* Work to complete *
Retype, word for word, every line from the one holding "The project relies" through the one holding "### Client-side Environment Variables" in the entries below, both included, and only those lines.

★ ★ ★ ★ ★

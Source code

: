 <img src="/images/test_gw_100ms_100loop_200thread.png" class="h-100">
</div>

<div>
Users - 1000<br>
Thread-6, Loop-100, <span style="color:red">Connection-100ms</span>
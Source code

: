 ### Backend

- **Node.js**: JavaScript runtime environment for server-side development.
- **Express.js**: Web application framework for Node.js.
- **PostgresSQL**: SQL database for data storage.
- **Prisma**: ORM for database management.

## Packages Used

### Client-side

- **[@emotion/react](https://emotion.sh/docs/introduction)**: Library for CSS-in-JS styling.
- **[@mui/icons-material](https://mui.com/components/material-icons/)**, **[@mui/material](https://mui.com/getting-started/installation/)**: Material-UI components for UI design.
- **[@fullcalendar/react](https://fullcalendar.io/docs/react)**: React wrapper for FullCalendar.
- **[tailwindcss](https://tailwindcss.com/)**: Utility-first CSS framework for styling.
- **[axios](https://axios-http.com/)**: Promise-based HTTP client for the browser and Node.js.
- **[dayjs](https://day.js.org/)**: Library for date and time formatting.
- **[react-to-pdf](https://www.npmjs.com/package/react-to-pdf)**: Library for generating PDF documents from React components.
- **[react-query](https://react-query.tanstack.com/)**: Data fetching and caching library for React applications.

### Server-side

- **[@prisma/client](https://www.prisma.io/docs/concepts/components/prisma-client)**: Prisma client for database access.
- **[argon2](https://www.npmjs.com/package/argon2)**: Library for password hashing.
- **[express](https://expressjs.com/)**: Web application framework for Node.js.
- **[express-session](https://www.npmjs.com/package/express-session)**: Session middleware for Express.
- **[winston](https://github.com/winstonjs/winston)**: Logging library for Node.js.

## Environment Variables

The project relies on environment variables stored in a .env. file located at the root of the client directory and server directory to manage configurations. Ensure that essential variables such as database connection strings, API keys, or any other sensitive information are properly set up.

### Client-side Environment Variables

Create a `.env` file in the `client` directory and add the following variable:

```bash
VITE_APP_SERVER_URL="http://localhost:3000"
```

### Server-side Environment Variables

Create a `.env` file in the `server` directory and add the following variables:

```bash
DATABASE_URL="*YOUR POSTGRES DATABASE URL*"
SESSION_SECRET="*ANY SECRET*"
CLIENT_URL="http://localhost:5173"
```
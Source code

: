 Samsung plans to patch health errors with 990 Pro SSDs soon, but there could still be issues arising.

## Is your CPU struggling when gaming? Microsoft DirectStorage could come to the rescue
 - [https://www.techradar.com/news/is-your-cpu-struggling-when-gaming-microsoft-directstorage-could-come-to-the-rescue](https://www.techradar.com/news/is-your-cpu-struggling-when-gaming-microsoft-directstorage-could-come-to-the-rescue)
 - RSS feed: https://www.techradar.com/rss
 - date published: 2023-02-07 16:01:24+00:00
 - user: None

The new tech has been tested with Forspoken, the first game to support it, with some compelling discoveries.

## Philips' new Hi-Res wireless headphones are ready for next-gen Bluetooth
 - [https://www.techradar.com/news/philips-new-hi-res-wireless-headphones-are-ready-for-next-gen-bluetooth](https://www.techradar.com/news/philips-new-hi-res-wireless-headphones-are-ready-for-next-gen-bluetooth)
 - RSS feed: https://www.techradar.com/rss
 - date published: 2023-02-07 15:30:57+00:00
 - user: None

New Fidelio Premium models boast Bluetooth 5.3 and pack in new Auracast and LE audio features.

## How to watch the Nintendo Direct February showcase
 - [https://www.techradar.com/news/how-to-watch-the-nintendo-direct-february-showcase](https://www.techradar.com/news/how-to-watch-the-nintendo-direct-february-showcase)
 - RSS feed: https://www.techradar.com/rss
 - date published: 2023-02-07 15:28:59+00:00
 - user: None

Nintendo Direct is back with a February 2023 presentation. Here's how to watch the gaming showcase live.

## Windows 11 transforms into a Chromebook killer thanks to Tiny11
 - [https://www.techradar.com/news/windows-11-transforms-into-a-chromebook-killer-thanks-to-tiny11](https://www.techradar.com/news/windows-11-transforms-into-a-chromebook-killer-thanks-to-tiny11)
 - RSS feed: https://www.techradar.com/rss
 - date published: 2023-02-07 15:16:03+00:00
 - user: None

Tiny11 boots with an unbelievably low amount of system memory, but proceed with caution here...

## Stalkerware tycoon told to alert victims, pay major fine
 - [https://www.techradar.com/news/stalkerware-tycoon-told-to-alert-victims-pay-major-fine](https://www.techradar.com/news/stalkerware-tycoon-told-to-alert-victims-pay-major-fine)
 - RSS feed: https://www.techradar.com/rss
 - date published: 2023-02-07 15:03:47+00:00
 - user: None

★ ★ ★ ★ ★

* Answer for this exercise *
The project relies on environment variables stored in a .env. file located at the root of the client directory and server directory to manage configurations. Ensure that essential variables such as database connection strings, API keys, or any other sensitive information are properly set up.

### Client-side Environment Variables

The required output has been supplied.